De l’usage des cahiers – 6
J’ai
perdu déchiré brûlé mes cahiers d’histoires. En quatrième, sur un autre
cahier, j’ai écrit un premier roman
(dans lequel le personnage s’appelait Jennifer mais tout le monde l’appelait Jenny –sic !) je l’ai égaré un
peu fait exprès, mais avant, je disais que j’inventais des histoires. Ces
cahiers contenaient de nombreux débuts, quelques fins mais très peu de milieux.

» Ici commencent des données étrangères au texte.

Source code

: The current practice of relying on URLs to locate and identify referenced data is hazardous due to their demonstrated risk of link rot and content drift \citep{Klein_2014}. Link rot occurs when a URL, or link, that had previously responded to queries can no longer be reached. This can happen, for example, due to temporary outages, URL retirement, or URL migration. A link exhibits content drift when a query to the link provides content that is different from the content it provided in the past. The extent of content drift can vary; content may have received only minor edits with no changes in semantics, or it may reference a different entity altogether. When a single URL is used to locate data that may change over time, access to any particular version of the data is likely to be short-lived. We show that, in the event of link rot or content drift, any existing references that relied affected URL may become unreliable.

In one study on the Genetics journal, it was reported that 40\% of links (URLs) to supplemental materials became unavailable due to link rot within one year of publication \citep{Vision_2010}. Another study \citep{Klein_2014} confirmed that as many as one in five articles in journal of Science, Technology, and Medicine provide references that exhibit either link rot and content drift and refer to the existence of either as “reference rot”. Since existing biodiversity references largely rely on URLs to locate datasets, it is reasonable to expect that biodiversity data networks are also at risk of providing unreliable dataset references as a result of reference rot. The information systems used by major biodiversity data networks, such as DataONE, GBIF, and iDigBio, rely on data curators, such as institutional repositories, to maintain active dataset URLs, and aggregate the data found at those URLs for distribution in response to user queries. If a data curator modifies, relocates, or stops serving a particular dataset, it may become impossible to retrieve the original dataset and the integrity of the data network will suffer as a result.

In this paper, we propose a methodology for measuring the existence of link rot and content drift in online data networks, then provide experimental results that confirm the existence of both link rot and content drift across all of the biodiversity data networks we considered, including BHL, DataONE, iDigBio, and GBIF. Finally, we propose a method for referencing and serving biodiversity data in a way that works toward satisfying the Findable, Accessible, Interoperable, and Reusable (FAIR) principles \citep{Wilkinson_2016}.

Du haut de mes dix ans 1m48 je tenais les contes pour des enfantillages et je
ne connaissais pas le genre de la nouvelle. Je ne lisais que des romans de la
bibliothèque verte, la série des Alice
de Caroline Quine surtout… Alice
détective, Alice et le carnet vert,
Alice et les chaussons rouges,
promettaient des délices nocturnes – délices décuplés par le plaisir de lire
au-delà de l’heure de l’extinction des feux. L’année d’après, l’année de
sixième, je découvrirais la série des Jalna
(Mazo de la Roche) et le Journal d’Anne
Frank, mais cette année-là j’avais un cahier d’histoires.
De
mémoire (de quoi d’autre ?) je
reconstitue l’une d’entre elles.
C’était une petite fille (longue description physique) qui collectionnait des bouts du
monde : cailloux, coquillages, plumes, cartouche de stylo plume avec
petite bille, agate œil de chat, fleur séchée de pensée, mais aussi sonnette de
vélo, mèche de cheveux roux, bouts de tissu de ruban cadeaux de papier brillant
de papillote, lame de rasoir, allumette consumée entièrement, photo noir et
blanc petit format aux bords dentelés
représentant un couple des années 30 inconnu de la famille, et bien d’autres
bouts du monde minuscules qui n’avaient en commun que de tenir dans la main de
Clarissa (car elle s’appelait sûrement Clarissa ou peut-être Rebecca). Sa collection ne contenait que des
exemplaires uniques de différentes espèces. Un cabinet de curiosités dans une
boite à chaussures taille 37. Son père disait que c’était une collection
hétéroclite et après avoir cherché le mot dans le dictionnaire, elle avait
recopié sa définition sur un papier qu’elle avait plié en quatre et joint à sa collection. Quant
(j’ai fait à cet endroit une faute d’ orthographe que je ne retranscris
pas) à sa mère, elle vociférait (j’adorais
ce verbe et avais tendance à en abuser) : Jette-moi ce ramassis de cochonneries… Sa mère était une ignare
vociférante. La seule chose méritant à la rigueur d’être qualifiée de
cochonnerie était un pinceau en poils de porc ou peut-être de sanglier.
Cette
histoire ne va même pas jusqu’à Un jour,
qui aurait dû déclencher une première péripétie. En revanche, il y a une fin.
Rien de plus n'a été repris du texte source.